Rule yourselves well or suffer the tyrant.
The FDA has their own SWAT team.
A few months ago Congress passed a law to bring all student loans under Federal government purview. Is this the new national civilian security force in the guise of student loan investigation? Talk about trampling on the Constitution.
IEDs at the entrance are the solution.
By the parameters of the warrant, not exactly a sorry-citizen-wrong-house situation...
... more like a just-serving-to-the-extent-allowed-by-government-powers thang.
Geez, the judge and all involved should be afraid to step outside their homes to face the torches and pitchforks.
The problem that has evolved over time is that the US has well over 50 federal police agencies, and many other departments fairly recently invested with police powers, though ancillary, at best, to their federal function.
The solution to this is *not* found on a case-by-case basis, but on legislating, at the federal level, a “reorganization and normalization” of federal police authority. This has several essential elements, and should be part of the future Tea Party and conservative platforms.
1) The centralization of federal police authority to a limited number of federal police agencies. The logical few are the FBI, the Federal Marshal Service, a Secret Service limited to its protective role with its current Treasury functions given to the FBI, and several others all of whom need police powers as their major role in the federal government. All other agencies, bureaucracies, and authorities must go through these agencies for any needed police enforcement activities.
2) The restoration of the Fourth through Eighth Amendments at all levels of government. APPLICABLE TO US CITIZENS AND LEGAL RESIDENTS ONLY. This includes not just STRICT LIMITS on searches and seizures and STRICT requirements for search warrants based on probable cause (4th); more orderly indictment by grand jury, STRICT right to due process, and STRICT prohibition of self-incrimination (5th); STRICT right to have a fair and SPEEDY public trial by jury, including the rights to be notified of the accusations, to confront accusers, to obtain witnesses and to retain counsel (6th); a STRICT right to trial by jury in certain civil cases, especially involving ANY asset forfeitures greater than $5,000 (7th); and finally a STRICT prohibition excessive fines and excessive bail, as well as cruel and unusual punishment (8th).
Importantly, in this last bit, “cruel and unusual punishment” should also be taken to mean “gratuitous pain, suffering and anguish inflicted during pre-arrest detention, intimidation, especially of children, and to include unnecessary killing of animals, arrest, confiscation of property, and pre-bail or pre-trial confinement.”
3) A new federal law should strongly crack down on “Abusive and unlawful actions taken under the color of authority”, to strip immunity from those who perform abuses, attempt to hide such actions through intimidation or threat of witnesses, or alter or manipulate evidence or engage in perjury before a court.

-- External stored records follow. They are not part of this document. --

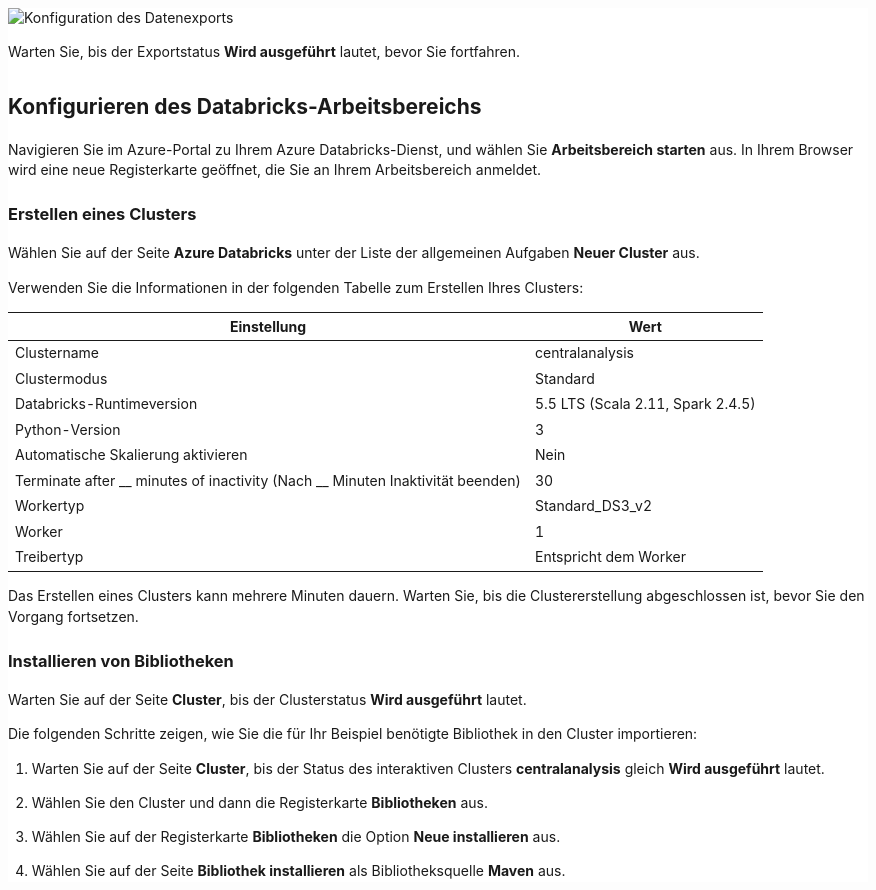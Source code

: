 ![Konfiguration des Datenexports](media/howto-create-custom-analytics/cde-configuration.png)

Warten Sie, bis der Exportstatus **Wird ausgeführt** lautet, bevor Sie fortfahren.

## <a name="configure-databricks-workspace"></a>Konfigurieren des Databricks-Arbeitsbereichs

Navigieren Sie im Azure-Portal zu Ihrem Azure Databricks-Dienst, und wählen Sie **Arbeitsbereich starten** aus. In Ihrem Browser wird eine neue Registerkarte geöffnet, die Sie an Ihrem Arbeitsbereich anmeldet.

### <a name="create-a-cluster"></a>Erstellen eines Clusters

Wählen Sie auf der Seite **Azure Databricks** unter der Liste der allgemeinen Aufgaben **Neuer Cluster** aus.

Verwenden Sie die Informationen in der folgenden Tabelle zum Erstellen Ihres Clusters:

| Einstellung | Wert |
| ------- | ----- |
| Clustername | centralanalysis |
| Clustermodus | Standard |
| Databricks-Runtimeversion | 5.5 LTS (Scala 2.11, Spark 2.4.5) |
| Python-Version | 3 |
| Automatische Skalierung aktivieren | Nein |
| Terminate after __ minutes of inactivity (Nach __ Minuten Inaktivität beenden) | 30 |
| Workertyp | Standard_DS3_v2 |
| Worker | 1 |
| Treibertyp | Entspricht dem Worker |

Das Erstellen eines Clusters kann mehrere Minuten dauern. Warten Sie, bis die Clustererstellung abgeschlossen ist, bevor Sie den Vorgang fortsetzen.

### <a name="install-libraries"></a>Installieren von Bibliotheken

Warten Sie auf der Seite **Cluster**, bis der Clusterstatus **Wird ausgeführt** lautet.

Die folgenden Schritte zeigen, wie Sie die für Ihr Beispiel benötigte Bibliothek in den Cluster importieren:

1. Warten Sie auf der Seite **Cluster**, bis der Status des interaktiven Clusters **centralanalysis** gleich **Wird ausgeführt** lautet.

1. Wählen Sie den Cluster und dann die Registerkarte **Bibliotheken** aus.

1. Wählen Sie auf der Registerkarte **Bibliotheken** die Option **Neue installieren** aus.

1. Wählen Sie auf der Seite **Bibliothek installieren** als Bibliotheksquelle **Maven** aus.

The bottom line to all of this is to begin with, a downgrading of police authority in the US to just LEOs whose specific job is solely law enforcement, under very clear rules. Next is the return to the Bill of Rights abandoned under the pretext of the Patriot Act and associated legislation against terrorists and terrorism, but use almost exclusively against US citizens not involved with terrorism or terrorists.
In other words, no more saying that the Bill of Rights is suspended because it interferes with common police activities. It exists specifically to interfere with common police activities.
I am of the belief that the latest push for gun control by this administration will be the straw that breaks the camel’s back as far as citizens putting up with tyrants and their bureaucrats.
Working for three lettered organizations may become the most hazardous jobs in the world.
“under color of law” is also known as “under the appearance of law” or what is made to look legal when it really isn’t.
Exactly.
...don’t knock, don’t tell policy, what’s the problem??? wink wink...
Remember folks, aim for the headshot. Cops don’t wear armour on their faces.
Just think about it. Indoctrination IS a form of education, isn't it?